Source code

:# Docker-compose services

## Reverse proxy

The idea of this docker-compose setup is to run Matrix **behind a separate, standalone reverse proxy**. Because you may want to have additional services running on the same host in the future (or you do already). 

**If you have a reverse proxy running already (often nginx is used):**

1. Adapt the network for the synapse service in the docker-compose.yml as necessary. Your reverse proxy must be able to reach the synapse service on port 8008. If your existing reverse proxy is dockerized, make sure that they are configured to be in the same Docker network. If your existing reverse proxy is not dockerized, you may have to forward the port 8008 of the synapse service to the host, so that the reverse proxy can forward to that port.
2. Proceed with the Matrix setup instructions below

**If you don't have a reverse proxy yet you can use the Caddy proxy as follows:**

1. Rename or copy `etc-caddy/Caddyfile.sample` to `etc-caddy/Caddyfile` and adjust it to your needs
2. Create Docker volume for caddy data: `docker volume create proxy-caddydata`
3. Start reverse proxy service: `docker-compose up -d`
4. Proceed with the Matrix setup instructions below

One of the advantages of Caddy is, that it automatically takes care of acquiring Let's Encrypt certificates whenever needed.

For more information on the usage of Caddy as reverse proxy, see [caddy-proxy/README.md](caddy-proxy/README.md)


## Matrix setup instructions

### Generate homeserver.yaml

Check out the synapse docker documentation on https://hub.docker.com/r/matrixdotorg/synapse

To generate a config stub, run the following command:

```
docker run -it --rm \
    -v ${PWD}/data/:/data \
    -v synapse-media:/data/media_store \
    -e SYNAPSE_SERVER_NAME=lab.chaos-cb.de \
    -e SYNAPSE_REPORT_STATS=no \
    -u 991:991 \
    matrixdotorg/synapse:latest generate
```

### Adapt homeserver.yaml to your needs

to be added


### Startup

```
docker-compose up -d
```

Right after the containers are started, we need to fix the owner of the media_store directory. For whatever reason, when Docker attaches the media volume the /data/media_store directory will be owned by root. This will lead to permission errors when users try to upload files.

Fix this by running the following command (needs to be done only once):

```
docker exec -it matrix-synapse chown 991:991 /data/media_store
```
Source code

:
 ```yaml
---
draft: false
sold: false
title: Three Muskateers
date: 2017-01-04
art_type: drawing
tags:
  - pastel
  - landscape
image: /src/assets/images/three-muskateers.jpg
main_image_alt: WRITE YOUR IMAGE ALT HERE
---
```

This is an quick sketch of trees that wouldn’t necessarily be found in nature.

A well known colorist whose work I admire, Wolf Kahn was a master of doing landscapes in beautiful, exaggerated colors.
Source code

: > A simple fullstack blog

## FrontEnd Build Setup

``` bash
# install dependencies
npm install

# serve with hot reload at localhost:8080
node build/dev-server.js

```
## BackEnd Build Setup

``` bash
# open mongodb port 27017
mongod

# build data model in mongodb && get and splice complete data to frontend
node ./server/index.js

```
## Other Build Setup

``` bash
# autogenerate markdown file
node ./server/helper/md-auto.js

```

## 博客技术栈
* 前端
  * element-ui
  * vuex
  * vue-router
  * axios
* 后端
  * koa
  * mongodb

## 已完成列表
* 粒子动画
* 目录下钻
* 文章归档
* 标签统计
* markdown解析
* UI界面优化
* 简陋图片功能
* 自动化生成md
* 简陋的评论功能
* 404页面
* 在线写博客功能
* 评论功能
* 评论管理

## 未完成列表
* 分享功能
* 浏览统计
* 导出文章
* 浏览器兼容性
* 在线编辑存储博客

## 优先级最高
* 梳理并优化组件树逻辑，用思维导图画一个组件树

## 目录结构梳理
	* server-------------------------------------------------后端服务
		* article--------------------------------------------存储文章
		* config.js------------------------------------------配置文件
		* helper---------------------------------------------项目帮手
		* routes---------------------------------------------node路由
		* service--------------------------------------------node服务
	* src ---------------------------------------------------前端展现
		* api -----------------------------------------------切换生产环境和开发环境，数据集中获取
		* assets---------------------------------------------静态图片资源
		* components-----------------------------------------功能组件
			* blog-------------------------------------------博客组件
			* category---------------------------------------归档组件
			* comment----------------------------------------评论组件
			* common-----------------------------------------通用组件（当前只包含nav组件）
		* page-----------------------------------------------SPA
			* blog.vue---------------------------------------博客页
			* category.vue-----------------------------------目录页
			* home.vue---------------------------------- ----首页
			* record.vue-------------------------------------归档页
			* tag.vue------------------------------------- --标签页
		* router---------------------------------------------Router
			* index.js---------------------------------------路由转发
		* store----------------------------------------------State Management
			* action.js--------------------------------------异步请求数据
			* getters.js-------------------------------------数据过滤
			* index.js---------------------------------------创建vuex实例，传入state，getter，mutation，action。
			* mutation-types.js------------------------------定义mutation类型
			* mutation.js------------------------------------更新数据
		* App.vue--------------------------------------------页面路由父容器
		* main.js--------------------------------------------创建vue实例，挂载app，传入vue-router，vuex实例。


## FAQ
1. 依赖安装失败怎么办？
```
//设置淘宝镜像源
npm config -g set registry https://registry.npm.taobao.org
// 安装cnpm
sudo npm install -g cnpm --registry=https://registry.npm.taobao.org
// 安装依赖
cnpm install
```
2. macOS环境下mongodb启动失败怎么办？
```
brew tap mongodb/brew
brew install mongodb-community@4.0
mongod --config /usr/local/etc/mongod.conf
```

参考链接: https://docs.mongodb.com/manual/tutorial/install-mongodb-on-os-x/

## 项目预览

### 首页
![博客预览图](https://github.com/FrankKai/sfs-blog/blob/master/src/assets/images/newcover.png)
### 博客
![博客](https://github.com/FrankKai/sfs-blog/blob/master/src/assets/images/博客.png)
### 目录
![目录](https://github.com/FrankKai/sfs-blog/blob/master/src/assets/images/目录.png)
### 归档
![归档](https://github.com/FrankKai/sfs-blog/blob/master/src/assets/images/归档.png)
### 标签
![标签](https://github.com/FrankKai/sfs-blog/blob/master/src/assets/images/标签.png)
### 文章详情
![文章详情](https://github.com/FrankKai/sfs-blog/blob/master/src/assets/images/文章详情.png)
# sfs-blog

====

● **Exercise requirements**: Where in the records does the string "https" appear? Copy every line that has it.

● **Your response**:
Check out the synapse docker documentation on https://hub.docker.com/r/matrixdotorg/synapse
npm config -g set registry https://registry.npm.taobao.org
sudo npm install -g cnpm --registry=https://registry.npm.taobao.org
参考链接: https://docs.mongodb.com/manual/tutorial/install-mongodb-on-os-x/
![博客预览图](https://github.com/FrankKai/sfs-blog/blob/master/src/assets/images/newcover.png)
![博客](https://github.com/FrankKai/sfs-blog/blob/master/src/assets/images/博客.png)
![目录](https://github.com/FrankKai/sfs-blog/blob/master/src/assets/images/目录.png)
![归档](https://github.com/FrankKai/sfs-blog/blob/master/src/assets/images/归档.png)
![标签](https://github.com/FrankKai/sfs-blog/blob/master/src/assets/images/标签.png)
![文章详情](https://github.com/FrankKai/sfs-blog/blob/master/src/assets/images/文章详情.png)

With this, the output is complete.